Healthcare.gov, like the state-run exchanges, has four “metal” plans — platinum, gold, silver and bronze — that people can enroll in. If they make 137–400 percent of the federal poverty level, they can get subsidies for the premiums. But the links between these websites and the insurance companies still need to be fixed in many cases, so insurance companies know who is actually enrolling.

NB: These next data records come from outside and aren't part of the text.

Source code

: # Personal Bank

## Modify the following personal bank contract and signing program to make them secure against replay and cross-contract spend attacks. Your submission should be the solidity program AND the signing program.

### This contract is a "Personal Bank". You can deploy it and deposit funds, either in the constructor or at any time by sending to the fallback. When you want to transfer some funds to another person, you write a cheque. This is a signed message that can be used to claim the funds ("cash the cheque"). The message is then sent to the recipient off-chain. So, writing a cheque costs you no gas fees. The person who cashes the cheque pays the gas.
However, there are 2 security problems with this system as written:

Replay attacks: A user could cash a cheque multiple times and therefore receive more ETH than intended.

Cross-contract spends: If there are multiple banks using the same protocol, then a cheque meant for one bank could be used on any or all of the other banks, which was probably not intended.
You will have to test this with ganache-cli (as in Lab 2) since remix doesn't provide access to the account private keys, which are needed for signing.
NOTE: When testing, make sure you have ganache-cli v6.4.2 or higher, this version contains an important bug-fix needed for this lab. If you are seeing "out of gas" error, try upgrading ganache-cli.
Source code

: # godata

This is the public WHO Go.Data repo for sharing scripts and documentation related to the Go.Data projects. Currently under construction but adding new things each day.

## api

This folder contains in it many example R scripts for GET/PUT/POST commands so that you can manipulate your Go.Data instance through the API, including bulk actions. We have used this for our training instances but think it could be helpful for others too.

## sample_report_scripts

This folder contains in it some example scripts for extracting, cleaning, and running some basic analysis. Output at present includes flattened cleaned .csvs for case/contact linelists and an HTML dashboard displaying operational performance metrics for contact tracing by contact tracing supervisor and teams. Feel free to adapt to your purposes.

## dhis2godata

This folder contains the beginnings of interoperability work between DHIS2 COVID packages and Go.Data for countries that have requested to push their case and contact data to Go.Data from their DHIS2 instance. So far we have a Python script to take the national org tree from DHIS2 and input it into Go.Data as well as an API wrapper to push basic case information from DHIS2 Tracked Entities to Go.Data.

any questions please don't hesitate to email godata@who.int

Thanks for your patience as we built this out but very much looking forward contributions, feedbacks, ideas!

“One of the great challenges that the metal exchanges face is the fact that many of the key staff that were working with the contractors were furloughed when the marketplace first started,” said Mohini Venkatesh, senior director of public policy for the National Council for Behavioral Health, referring to the government shutdown October 1, which, in a story full of ironies, was triggered by congressional Republicans who refused to fund the government unless Obamacare were defunded. “This put incredible pressures and challenges on the marketplace,” she told ADAW. (Another irony is that it is the same Republicans who are now criticizing HHS and CMS for problems people have in enrolling in Obamacare.)

The state-run exchanges are “leap years ahead” of the federal exchange, said Venkatesh. They were proactive, they started earlier and they embraced the whole concept of healthcare reform. The other states not only did not expand Medicaid but were opposed to Obamacare in the first place, many of them suing in Supreme Court to shut it down. Forcing the federal government to run the exchanges put an “incredible burden” on the website development, said Venkatesh. “This is going to have to be endlessly tweaked,” she said.

Making sure that addiction treatment is included in the networks — a requirement of the law — is still problematic, said Becky Vaughn, CEO of the State Associations of Addiction Services. “It varies greatly state by state, and it will continue to vary even as we go into the next year,” she said. “If you ask [officials] what’s keeping them up at night, it’s making sure that they have adequate services for addiction,” she said. “Everyone is trying to figure out how to make sure their network is adequate.” As always, said Vaughn, providers should be proactive and try to get into networks on their own. “Don’t wait for someone to come to your door and invite you,” she said.

Fewer problems with Medicaid

There have been some smaller problems even in states that are running their own exchanges, said Vaughn, who has been traveling the country tirelessly over the past few years urging providers to get on insurance networks. “There’s a separate process for enrolling in Medicaid, and that is working much better” than healthcare.gov, she said.

“I don’t think any of the providers have seen this as a huge glitch,” Vaughn told ADAW of the website problems. “We know it will get fixed, and we know that the providers will help anybody who walks through their doors to get enrolled.”

Many community mental health centers are helping patients enroll in insurance — Medicaid or private insurance — on the state and federal marketplaces, just as they have always helped patients enroll, said Venkatesh. They are not “navigators,” who received federal grants and who have strict reporting requirements. “Many community-based provider organizations, whether in behavioral health or addiction or hospitals, have been doing this work anyway,” she said.

For the report from CGI to CMS, go to http://i2.cdn.turner.com/cnn/2013/images/10/29/redacted.cgi.monthly.report.to.cms.pdf.

Bottom Line

The website for the Affordable Care Act, healthcare.gov, may not have been ready for its October 1 launch – at least, it was not always able to connect to the insurance companies.